Records drawn from a dataset
☆ ☆ ☆ ☆ ☆ ☆ ☆

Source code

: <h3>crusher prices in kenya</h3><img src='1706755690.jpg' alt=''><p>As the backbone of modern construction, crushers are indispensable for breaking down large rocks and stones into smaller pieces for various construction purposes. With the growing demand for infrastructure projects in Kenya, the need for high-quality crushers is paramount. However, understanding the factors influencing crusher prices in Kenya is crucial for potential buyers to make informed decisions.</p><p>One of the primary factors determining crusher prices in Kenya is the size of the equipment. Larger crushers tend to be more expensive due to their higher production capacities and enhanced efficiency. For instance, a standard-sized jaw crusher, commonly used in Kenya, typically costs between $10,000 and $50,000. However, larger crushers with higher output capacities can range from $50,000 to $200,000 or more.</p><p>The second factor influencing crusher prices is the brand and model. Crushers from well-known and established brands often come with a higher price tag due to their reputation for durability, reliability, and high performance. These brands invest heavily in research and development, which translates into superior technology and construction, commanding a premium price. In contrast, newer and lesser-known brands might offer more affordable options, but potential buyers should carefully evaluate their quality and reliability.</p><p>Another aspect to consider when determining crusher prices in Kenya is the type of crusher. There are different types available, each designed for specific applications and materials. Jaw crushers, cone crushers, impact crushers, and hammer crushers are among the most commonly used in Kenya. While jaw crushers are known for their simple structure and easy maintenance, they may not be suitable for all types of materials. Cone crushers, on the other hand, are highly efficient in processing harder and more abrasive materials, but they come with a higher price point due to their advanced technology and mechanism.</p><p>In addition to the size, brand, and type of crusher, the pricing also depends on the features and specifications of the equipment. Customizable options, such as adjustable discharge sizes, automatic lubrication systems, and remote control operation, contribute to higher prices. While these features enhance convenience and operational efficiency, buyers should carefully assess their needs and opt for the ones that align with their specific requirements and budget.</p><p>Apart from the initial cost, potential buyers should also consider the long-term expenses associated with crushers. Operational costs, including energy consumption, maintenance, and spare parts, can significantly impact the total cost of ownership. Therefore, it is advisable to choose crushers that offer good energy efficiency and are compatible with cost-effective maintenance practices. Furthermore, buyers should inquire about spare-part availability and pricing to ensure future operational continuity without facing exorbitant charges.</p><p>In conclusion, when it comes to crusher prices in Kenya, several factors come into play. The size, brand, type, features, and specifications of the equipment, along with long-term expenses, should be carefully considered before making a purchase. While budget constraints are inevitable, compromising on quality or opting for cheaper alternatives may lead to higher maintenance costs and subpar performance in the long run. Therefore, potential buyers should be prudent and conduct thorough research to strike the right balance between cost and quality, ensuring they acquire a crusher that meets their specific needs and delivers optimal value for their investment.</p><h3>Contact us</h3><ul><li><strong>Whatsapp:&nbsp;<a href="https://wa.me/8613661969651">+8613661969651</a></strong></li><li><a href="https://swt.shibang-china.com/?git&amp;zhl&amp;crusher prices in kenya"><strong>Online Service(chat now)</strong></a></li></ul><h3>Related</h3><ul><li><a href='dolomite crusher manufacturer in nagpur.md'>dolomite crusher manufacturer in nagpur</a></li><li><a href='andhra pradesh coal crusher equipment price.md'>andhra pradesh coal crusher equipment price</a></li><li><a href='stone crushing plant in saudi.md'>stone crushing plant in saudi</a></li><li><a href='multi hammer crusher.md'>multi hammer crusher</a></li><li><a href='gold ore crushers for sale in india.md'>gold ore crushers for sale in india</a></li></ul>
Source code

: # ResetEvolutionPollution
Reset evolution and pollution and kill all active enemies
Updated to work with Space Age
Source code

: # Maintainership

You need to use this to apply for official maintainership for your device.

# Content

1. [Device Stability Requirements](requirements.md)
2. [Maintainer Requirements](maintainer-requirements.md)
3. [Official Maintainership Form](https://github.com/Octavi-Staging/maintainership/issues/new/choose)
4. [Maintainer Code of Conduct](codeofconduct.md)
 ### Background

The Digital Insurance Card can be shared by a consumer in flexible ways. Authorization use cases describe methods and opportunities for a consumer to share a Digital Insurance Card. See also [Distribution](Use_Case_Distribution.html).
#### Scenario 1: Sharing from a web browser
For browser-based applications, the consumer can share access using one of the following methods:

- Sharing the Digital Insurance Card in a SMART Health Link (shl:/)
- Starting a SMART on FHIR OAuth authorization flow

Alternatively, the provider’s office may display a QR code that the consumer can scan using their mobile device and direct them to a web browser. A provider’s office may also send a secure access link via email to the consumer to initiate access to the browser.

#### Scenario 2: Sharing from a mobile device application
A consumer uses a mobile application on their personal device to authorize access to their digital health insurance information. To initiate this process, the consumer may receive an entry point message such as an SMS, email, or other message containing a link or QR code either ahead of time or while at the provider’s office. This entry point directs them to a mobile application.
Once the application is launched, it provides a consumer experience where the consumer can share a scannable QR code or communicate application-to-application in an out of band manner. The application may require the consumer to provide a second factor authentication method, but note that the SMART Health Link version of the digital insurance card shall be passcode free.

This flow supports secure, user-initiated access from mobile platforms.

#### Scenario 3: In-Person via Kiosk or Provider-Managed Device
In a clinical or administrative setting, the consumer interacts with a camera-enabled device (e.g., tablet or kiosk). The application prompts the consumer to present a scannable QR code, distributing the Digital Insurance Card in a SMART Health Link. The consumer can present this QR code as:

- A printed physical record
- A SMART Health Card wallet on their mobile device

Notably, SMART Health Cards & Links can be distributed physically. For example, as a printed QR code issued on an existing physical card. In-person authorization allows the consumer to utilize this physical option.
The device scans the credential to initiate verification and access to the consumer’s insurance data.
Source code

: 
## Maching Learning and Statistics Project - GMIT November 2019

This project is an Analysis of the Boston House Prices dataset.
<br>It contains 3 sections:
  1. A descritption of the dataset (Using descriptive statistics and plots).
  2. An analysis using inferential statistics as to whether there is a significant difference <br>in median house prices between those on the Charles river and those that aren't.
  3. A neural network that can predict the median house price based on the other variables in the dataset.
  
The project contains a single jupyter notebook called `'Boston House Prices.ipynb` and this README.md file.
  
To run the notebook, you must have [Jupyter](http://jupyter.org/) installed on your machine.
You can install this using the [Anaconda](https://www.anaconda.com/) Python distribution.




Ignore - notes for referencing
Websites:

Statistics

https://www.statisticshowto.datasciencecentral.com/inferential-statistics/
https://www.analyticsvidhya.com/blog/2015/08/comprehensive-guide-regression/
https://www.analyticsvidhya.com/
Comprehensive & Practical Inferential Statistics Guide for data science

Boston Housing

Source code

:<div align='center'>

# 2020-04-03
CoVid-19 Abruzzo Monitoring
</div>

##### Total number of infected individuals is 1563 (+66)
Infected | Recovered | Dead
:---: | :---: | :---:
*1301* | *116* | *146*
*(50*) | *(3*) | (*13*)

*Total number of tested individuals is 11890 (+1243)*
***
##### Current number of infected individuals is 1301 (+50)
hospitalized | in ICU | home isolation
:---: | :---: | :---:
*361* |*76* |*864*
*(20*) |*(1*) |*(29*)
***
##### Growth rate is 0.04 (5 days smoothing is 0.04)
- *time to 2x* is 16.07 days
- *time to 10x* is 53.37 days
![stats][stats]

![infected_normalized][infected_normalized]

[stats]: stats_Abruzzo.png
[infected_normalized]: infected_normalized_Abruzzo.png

☆ ☆ ☆ ☆ ☆ ☆ ☆

## WHAT YOU SHOULD DO:
Output every record verbatim.

## SOLUTION TO THIS PROBLEM:
Source code

: <h3>crusher prices in kenya</h3><img src='1706755690.jpg' alt=''><p>As the backbone of modern construction, crushers are indispensable for breaking down large rocks and stones into smaller pieces for various construction purposes. With the growing demand for infrastructure projects in Kenya, the need for high-quality crushers is paramount. However, understanding the factors influencing crusher prices in Kenya is crucial for potential buyers to make informed decisions.</p><p>One of the primary factors determining crusher prices in Kenya is the size of the equipment. Larger crushers tend to be more expensive due to their higher production capacities and enhanced efficiency. For instance, a standard-sized jaw crusher, commonly used in Kenya, typically costs between $10,000 and $50,000. However, larger crushers with higher output capacities can range from $50,000 to $200,000 or more.</p><p>The second factor influencing crusher prices is the brand and model. Crushers from well-known and established brands often come with a higher price tag due to their reputation for durability, reliability, and high performance. These brands invest heavily in research and development, which translates into superior technology and construction, commanding a premium price. In contrast, newer and lesser-known brands might offer more affordable options, but potential buyers should carefully evaluate their quality and reliability.</p><p>Another aspect to consider when determining crusher prices in Kenya is the type of crusher. There are different types available, each designed for specific applications and materials. Jaw crushers, cone crushers, impact crushers, and hammer crushers are among the most commonly used in Kenya. While jaw crushers are known for their simple structure and easy maintenance, they may not be suitable for all types of materials. Cone crushers, on the other hand, are highly efficient in processing harder and more abrasive materials, but they come with a higher price point due to their advanced technology and mechanism.</p><p>In addition to the size, brand, and type of crusher, the pricing also depends on the features and specifications of the equipment. Customizable options, such as adjustable discharge sizes, automatic lubrication systems, and remote control operation, contribute to higher prices. While these features enhance convenience and operational efficiency, buyers should carefully assess their needs and opt for the ones that align with their specific requirements and budget.</p><p>Apart from the initial cost, potential buyers should also consider the long-term expenses associated with crushers. Operational costs, including energy consumption, maintenance, and spare parts, can significantly impact the total cost of ownership. Therefore, it is advisable to choose crushers that offer good energy efficiency and are compatible with cost-effective maintenance practices. Furthermore, buyers should inquire about spare-part availability and pricing to ensure future operational continuity without facing exorbitant charges.</p><p>In conclusion, when it comes to crusher prices in Kenya, several factors come into play. The size, brand, type, features, and specifications of the equipment, along with long-term expenses, should be carefully considered before making a purchase. While budget constraints are inevitable, compromising on quality or opting for cheaper alternatives may lead to higher maintenance costs and subpar performance in the long run. Therefore, potential buyers should be prudent and conduct thorough research to strike the right balance between cost and quality, ensuring they acquire a crusher that meets their specific needs and delivers optimal value for their investment.</p><h3>Contact us</h3><ul><li><strong>Whatsapp:&nbsp;<a href="https://wa.me/8613661969651">+8613661969651</a></strong></li><li><a href="https://swt.shibang-china.com/?git&amp;zhl&amp;crusher prices in kenya"><strong>Online Service(chat now)</strong></a></li></ul><h3>Related</h3><ul><li><a href='dolomite crusher manufacturer in nagpur.md'>dolomite crusher manufacturer in nagpur</a></li><li><a href='andhra pradesh coal crusher equipment price.md'>andhra pradesh coal crusher equipment price</a></li><li><a href='stone crushing plant in saudi.md'>stone crushing plant in saudi</a></li><li><a href='multi hammer crusher.md'>multi hammer crusher</a></li><li><a href='gold ore crushers for sale in india.md'>gold ore crushers for sale in india</a></li></ul>
Source code

: # ResetEvolutionPollution
Reset evolution and pollution and kill all active enemies
Updated to work with Space Age
Source code

: # Maintainership

You need to use this to apply for official maintainership for your device.

# Content

1. [Device Stability Requirements](requirements.md)
2. [Maintainer Requirements](maintainer-requirements.md)
3. [Official Maintainership Form](https://github.com/Octavi-Staging/maintainership/issues/new/choose)
4. [Maintainer Code of Conduct](codeofconduct.md)
 ### Background

The Digital Insurance Card can be shared by a consumer in flexible ways. Authorization use cases describe methods and opportunities for a consumer to share a Digital Insurance Card. See also [Distribution](Use_Case_Distribution.html).
#### Scenario 1: Sharing from a web browser
For browser-based applications, the consumer can share access using one of the following methods:

- Sharing the Digital Insurance Card in a SMART Health Link (shl:/)
- Starting a SMART on FHIR OAuth authorization flow

Alternatively, the provider’s office may display a QR code that the consumer can scan using their mobile device and direct them to a web browser. A provider’s office may also send a secure access link via email to the consumer to initiate access to the browser.

#### Scenario 2: Sharing from a mobile device application
A consumer uses a mobile application on their personal device to authorize access to their digital health insurance information. To initiate this process, the consumer may receive an entry point message such as an SMS, email, or other message containing a link or QR code either ahead of time or while at the provider’s office. This entry point directs them to a mobile application.
Once the application is launched, it provides a consumer experience where the consumer can share a scannable QR code or communicate application-to-application in an out of band manner. The application may require the consumer to provide a second factor authentication method, but note that the SMART Health Link version of the digital insurance card shall be passcode free.

This flow supports secure, user-initiated access from mobile platforms.

#### Scenario 3: In-Person via Kiosk or Provider-Managed Device
In a clinical or administrative setting, the consumer interacts with a camera-enabled device (e.g., tablet or kiosk). The application prompts the consumer to present a scannable QR code, distributing the Digital Insurance Card in a SMART Health Link. The consumer can present this QR code as:

- A printed physical record
- A SMART Health Card wallet on their mobile device

Notably, SMART Health Cards & Links can be distributed physically. For example, as a printed QR code issued on an existing physical card. In-person authorization allows the consumer to utilize this physical option.
The device scans the credential to initiate verification and access to the consumer’s insurance data.
Source code

: 
## Maching Learning and Statistics Project - GMIT November 2019

This project is an Analysis of the Boston House Prices dataset.
<br>It contains 3 sections:
  1. A descritption of the dataset (Using descriptive statistics and plots).
  2. An analysis using inferential statistics as to whether there is a significant difference <br>in median house prices between those on the Charles river and those that aren't.
  3. A neural network that can predict the median house price based on the other variables in the dataset.
  
The project contains a single jupyter notebook called `'Boston House Prices.ipynb` and this README.md file.
  
To run the notebook, you must have [Jupyter](http://jupyter.org/) installed on your machine.
You can install this using the [Anaconda](https://www.anaconda.com/) Python distribution.




Ignore - notes for referencing
Websites:

Statistics

https://www.statisticshowto.datasciencecentral.com/inferential-statistics/
https://www.analyticsvidhya.com/blog/2015/08/comprehensive-guide-regression/
https://www.analyticsvidhya.com/
Comprehensive & Practical Inferential Statistics Guide for data science

Boston Housing

Source code

:<div align='center'>

# 2020-04-03
CoVid-19 Abruzzo Monitoring
</div>

##### Total number of infected individuals is 1563 (+66)
Infected | Recovered | Dead
:---: | :---: | :---:
*1301* | *116* | *146*
*(50*) | *(3*) | (*13*)

*Total number of tested individuals is 11890 (+1243)*
***
##### Current number of infected individuals is 1301 (+50)
hospitalized | in ICU | home isolation
:---: | :---: | :---:
*361* |*76* |*864*
*(20*) |*(1*) |*(29*)
***
##### Growth rate is 0.04 (5 days smoothing is 0.04)
- *time to 2x* is 16.07 days
- *time to 10x* is 53.37 days
![stats][stats]

![infected_normalized][infected_normalized]

[stats]: stats_Abruzzo.png
[infected_normalized]: infected_normalized_Abruzzo.png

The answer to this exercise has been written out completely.